Excerpts from a dataset
=-=-=-=-=
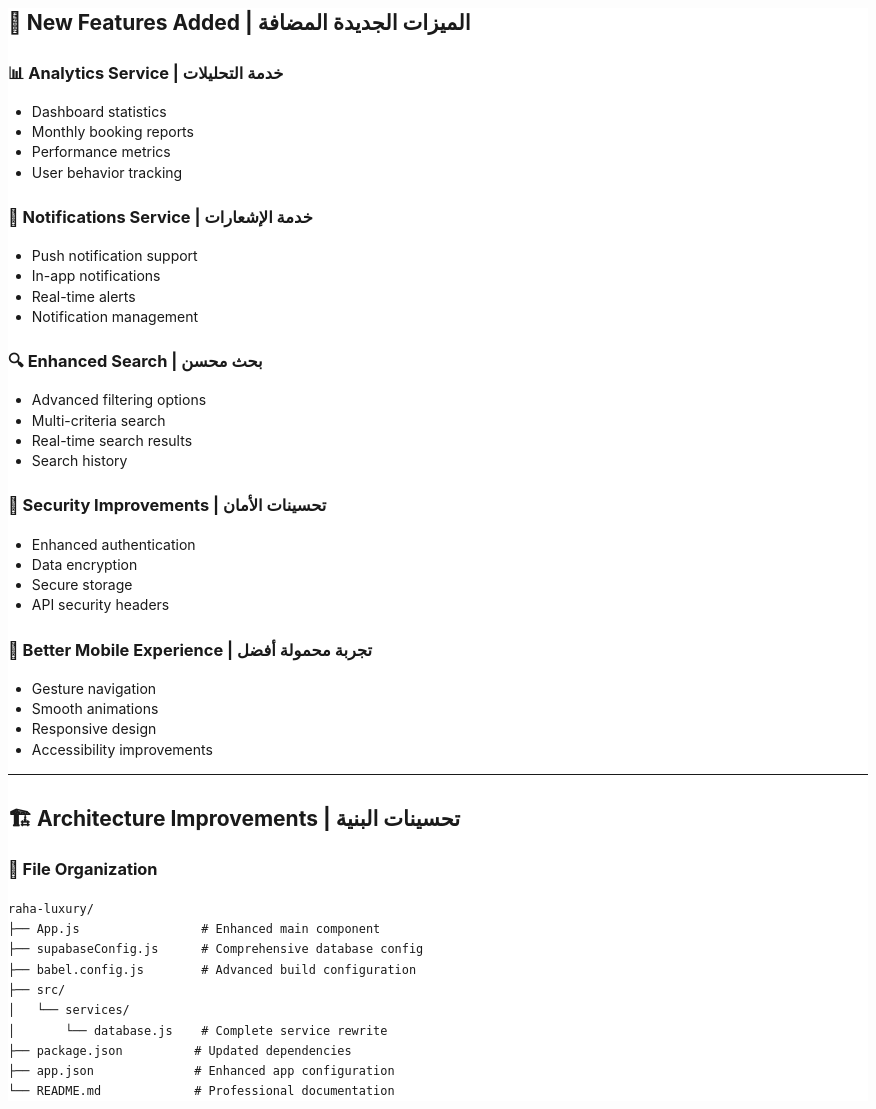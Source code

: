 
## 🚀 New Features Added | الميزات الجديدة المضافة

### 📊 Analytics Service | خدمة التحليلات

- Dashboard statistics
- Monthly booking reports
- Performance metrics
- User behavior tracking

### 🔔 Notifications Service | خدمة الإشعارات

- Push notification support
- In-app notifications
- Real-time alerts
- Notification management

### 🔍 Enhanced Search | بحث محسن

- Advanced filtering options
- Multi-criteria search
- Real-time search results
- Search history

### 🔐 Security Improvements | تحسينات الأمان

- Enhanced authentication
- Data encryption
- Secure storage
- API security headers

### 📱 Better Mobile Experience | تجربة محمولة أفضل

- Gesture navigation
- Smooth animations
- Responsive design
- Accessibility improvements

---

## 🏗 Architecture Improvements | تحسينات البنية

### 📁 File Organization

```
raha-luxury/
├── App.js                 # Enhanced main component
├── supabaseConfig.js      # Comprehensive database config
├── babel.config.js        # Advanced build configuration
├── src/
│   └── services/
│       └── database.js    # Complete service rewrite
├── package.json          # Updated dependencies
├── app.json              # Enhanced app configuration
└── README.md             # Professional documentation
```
=-=-=-=-=
*Problem description:* Check each line of the entries, and copy the ones that contain "json".

*Response:*
├── package.json          # Updated dependencies
├── app.json              # Enhanced app configuration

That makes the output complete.